4 Comments and discussion on "Thursday, 12 July 2012"

  1. Stu Nicol says:

    “It still strikes me as bizarre that local TV affiliates can charge cable systems to carry their signal.”

    IIRC, when they were building the cable systems 30+ years ago that the local TVs demanded that the ciites write the coverage into the charters of the cable providers. However, it was my understanding such was in lieu of the locals paying the cable providers to carry their signals.

  2. dkreck says:

    This has been brought up here before

    http://www.latimes.com/news/opinion/commentary/la-oe-wilson-social-sciences-20120712,0,4672619.story

    read the comments too.
    (if the LATimes page wants you to register or subscribe just turn of scripting)

  3. Chuck Waggoner says:

    Sirius/XM seems to be holding its own. They have worked really hard to get a year’s sample of satellite in every new car, and that has ultimately kept them in business, as many people I know have willingly re-upped, just to be rid of commercials.

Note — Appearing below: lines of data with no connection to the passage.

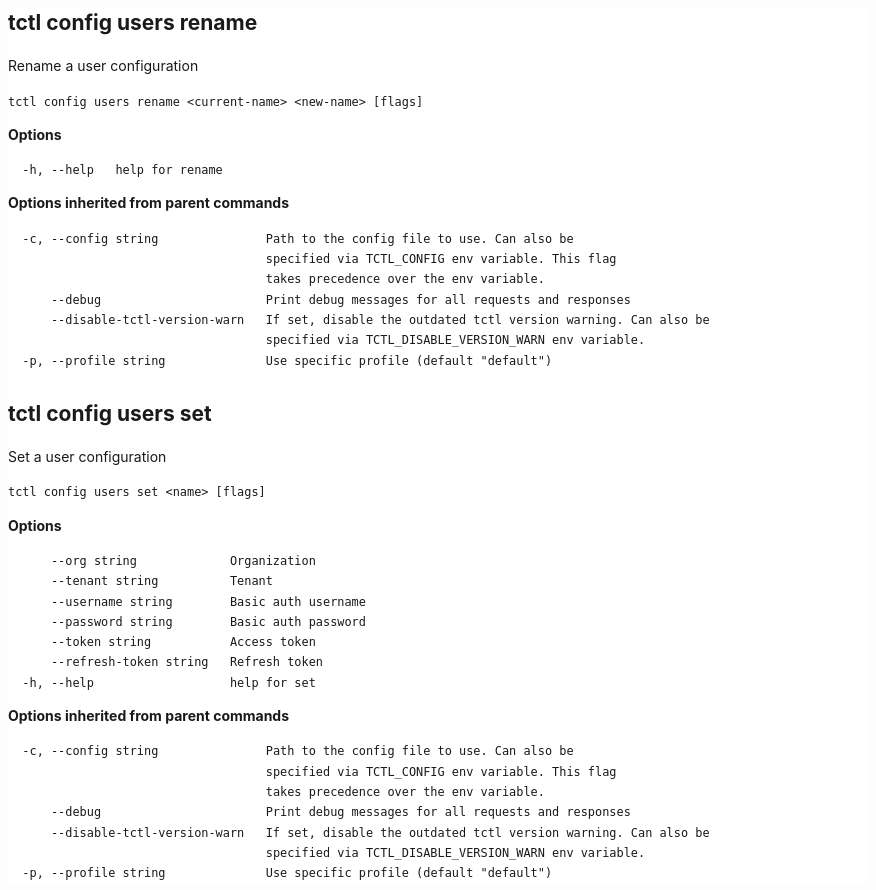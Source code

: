 ## tctl config users rename

Rename a user configuration

```
tctl config users rename <current-name> <new-name> [flags]
```

**Options**

```
  -h, --help   help for rename
```

**Options inherited from parent commands**

```
  -c, --config string               Path to the config file to use. Can also be
                                    specified via TCTL_CONFIG env variable. This flag
                                    takes precedence over the env variable.
      --debug                       Print debug messages for all requests and responses
      --disable-tctl-version-warn   If set, disable the outdated tctl version warning. Can also be
                                    specified via TCTL_DISABLE_VERSION_WARN env variable.
  -p, --profile string              Use specific profile (default "default")
```

## tctl config users set

Set a user configuration

```
tctl config users set <name> [flags]
```

**Options**

```
      --org string             Organization
      --tenant string          Tenant
      --username string        Basic auth username
      --password string        Basic auth password
      --token string           Access token
      --refresh-token string   Refresh token
  -h, --help                   help for set
```

**Options inherited from parent commands**

```
  -c, --config string               Path to the config file to use. Can also be
                                    specified via TCTL_CONFIG env variable. This flag
                                    takes precedence over the env variable.
      --debug                       Print debug messages for all requests and responses
      --disable-tctl-version-warn   If set, disable the outdated tctl version warning. Can also be
                                    specified via TCTL_DISABLE_VERSION_WARN env variable.
  -p, --profile string              Use specific profile (default "default")
```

    Now, John Malone has said his Liberty Media will spin it off into its own company, like CBS did with Viacom. The irony of the Viacom spinoff, is that Viacom ultimately bought its former parent, CBS.

    Here’s the article on Sirius:

    http://www.bloomberg.com/news/2012-07-12/liberty-s-malone-says-sirius-will-eventually-be-spun-off.html

    Interesting airing of laundry by Sirius chief Karmazan and Malone. Karmazan was just a local radio station GM when I arrived in Boston, but eventually headed up the whole of CBS. After Karmazan says he can’t be second banana, I thought Malone treated him very kindly. If you do not know who Sumner Redstone is, he was a kind of directionless guy running some family-owned movie theaters in Boston, until he was caught in a fire at the Copley Hotel in Boston and almost perished. No spring chicken at that time, the event lit a fire under him, until he became perhaps the most important media magnate in the US (even if American-come-lately Rupert is in the news more). Redstone then bought Viacom, which then bought the then immensely-profitable Blockbuster, and later bought CBS, sending Karmazan to Sirius. I am sure Malone is sending a message from Redstone, who, at 89, knows Karmazan can keep his empire running when he is no longer around. Hope Mel pays attention to Malone.

    Right after I got back from Germany, Sirius was selling for about 60ยข/share, and I thought if might go to as much as $5. It went to something over $2, so I could have more than doubled my money, but I never got around to making the purchase. Oh, well.

  4. Chuck Waggoner says:

    Sorry—misspelled Karmazin.

Comments are closed.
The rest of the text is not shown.